I had a concert today. It wasn’t anything to write home about, just a basic sonata they give to all the second year students for your first sonata. You don’t have to be particularly talented to play it. I mean, you have to be talented to play piano but it’s no more talent than you exhibited in high school. It’s even earily similar to the piece I played to get into this music school.

I’m a stealth music student in my suit and tie. No one on this train can probably even guess that I’m a budding pianist who has absolutely no aspiration to join a company like my thusly attired fellow riders. No, mine is a greater fate. I’ll become famous, a big success, playing collaborative concerts with people who I really consider my peers. I don’t feel like I’m peers with the people in my music school. I get annoyed; it feels like they’re only in it as a hobby. Many of them have this defeated look in their eyes. Music school is their last chance to enjoy their extracurricular activity before the buckle down, get an 8-12 job at some faceless company. Up on their high office buildings they’ll only head copiers, staplers, and faked aisatsu*. They won’t hear the music.

No, music is not all around you or in you. Banging on a trash can in what kind of sounds like a beat for a song isn’t music. I hate this ubran symphony Stomp crap.

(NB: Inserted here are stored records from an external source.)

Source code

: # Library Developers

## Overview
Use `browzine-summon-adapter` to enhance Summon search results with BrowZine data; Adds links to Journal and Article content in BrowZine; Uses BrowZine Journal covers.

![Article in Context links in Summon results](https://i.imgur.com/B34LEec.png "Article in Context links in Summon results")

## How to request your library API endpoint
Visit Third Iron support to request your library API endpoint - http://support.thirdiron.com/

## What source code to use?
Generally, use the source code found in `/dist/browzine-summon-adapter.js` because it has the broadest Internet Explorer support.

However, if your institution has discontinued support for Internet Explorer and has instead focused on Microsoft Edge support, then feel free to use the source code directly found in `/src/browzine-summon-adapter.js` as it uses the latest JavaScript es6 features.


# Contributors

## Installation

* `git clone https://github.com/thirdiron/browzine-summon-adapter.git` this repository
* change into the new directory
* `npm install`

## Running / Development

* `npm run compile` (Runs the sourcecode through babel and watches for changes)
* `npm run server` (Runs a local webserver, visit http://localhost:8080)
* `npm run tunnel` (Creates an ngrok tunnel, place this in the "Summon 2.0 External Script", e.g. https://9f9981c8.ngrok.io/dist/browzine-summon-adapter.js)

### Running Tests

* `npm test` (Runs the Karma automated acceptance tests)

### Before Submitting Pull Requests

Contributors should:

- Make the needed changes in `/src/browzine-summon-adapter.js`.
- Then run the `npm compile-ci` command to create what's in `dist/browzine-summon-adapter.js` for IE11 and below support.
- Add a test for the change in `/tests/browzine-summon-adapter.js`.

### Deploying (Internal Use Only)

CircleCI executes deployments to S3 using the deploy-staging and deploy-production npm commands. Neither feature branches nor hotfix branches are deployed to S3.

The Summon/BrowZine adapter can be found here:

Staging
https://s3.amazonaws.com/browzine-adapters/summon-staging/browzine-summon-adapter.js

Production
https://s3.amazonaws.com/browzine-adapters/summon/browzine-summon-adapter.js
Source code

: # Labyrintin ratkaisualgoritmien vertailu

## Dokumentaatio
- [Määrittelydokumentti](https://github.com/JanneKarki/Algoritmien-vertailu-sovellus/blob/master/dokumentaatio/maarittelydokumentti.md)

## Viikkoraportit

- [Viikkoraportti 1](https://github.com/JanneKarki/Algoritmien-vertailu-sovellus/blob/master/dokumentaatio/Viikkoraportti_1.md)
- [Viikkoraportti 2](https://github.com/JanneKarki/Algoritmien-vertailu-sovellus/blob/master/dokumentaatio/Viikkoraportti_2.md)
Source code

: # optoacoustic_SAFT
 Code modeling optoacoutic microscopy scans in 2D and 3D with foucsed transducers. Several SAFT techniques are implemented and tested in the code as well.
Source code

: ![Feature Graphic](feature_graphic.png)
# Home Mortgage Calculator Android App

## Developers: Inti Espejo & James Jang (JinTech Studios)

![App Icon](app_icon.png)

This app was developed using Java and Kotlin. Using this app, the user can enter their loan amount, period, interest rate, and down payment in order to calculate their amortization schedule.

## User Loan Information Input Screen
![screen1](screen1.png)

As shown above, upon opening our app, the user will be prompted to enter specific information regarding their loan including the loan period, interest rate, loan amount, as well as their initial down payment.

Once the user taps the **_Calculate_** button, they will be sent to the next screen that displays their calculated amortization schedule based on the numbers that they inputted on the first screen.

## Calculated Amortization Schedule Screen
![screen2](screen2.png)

It’s noise but it’s not music. At least I think so and I think my peers who don’t know me yet will agree with me. My “friends” call me a snob, asking why I won’t open myself up to new experiences with music. Why should I? Music is something that inspires, that moves me to do something higher. It transports me onto a stage with adoring fans, away from this sardine train. Sardine Train…that sounds like a title my little sister would like. But she’s a high school student and it’s a well known fact that high school girls have no taste in music.

After all, she sings her own songs, making up some poppy ditty about her hair ribbon that she sings in her ear bleeding voice. She asked me to write a song once but that’s not my place. I am not a composer; I am not a conductor; anymore than I am a high school girl. I song I could try and clumsily bang out on the piano, sometimes banging my head on the precious keys in frustration would be no more music than the earlier mentioned office building. If I’m trying to make my own music, I can’t hear what the music is telling me.

And besides, since when is it wrong to be a snob? How is only listeing to the greats of the piano world any different than the woman next to me who insists on wearing one brand from one store. How is demanding that my music actually be music any different than demanding a Coach bag? Double standards make me mad. This train makes me mad because it’s loud. It means I have to turn my headphones up which could damage my hearing. I’d rather be dead than deaf. If I couldn’t hear music, well, let’s just say life would become less than suitable.

Time to focus on the piano. I close my eyes and listen to the music, my hands moving across the keys ina fluid bounce up and down the scales. My concert, only containing a few of my “friends”, my mother, and none of my peers, plays back. I shouldn’t play piano on the train, I shouldn’t push down the invisible pedals but I can hear it. They can’t hear it but to be quite frank, they’re a bigger audience than I just had. Someday when I’m playing sold out venues in Europe they’ll think back on the man playing piano on the train and they’ll wonder why they must pay so much to hear the music I play.

But for now, only I hear the music.

Aisatsu- greetings, pleasantries, VERY important in Japan.

There was a man on the train who was wearing a suit and glasses but carried a beaten brown bag. He reluctantly sat next to me and halfway through the train ride I noticed that he was moving his feet and hands like he was playing piano. I wasn’t on the train long but it looked like he would have given a good concert. He also looked extremely put off by everything (probably being on a train in August and having the only seat be next to someone you don’t want to sit by probably didn’t help. Seriously people, I don’t bite and I shower!!)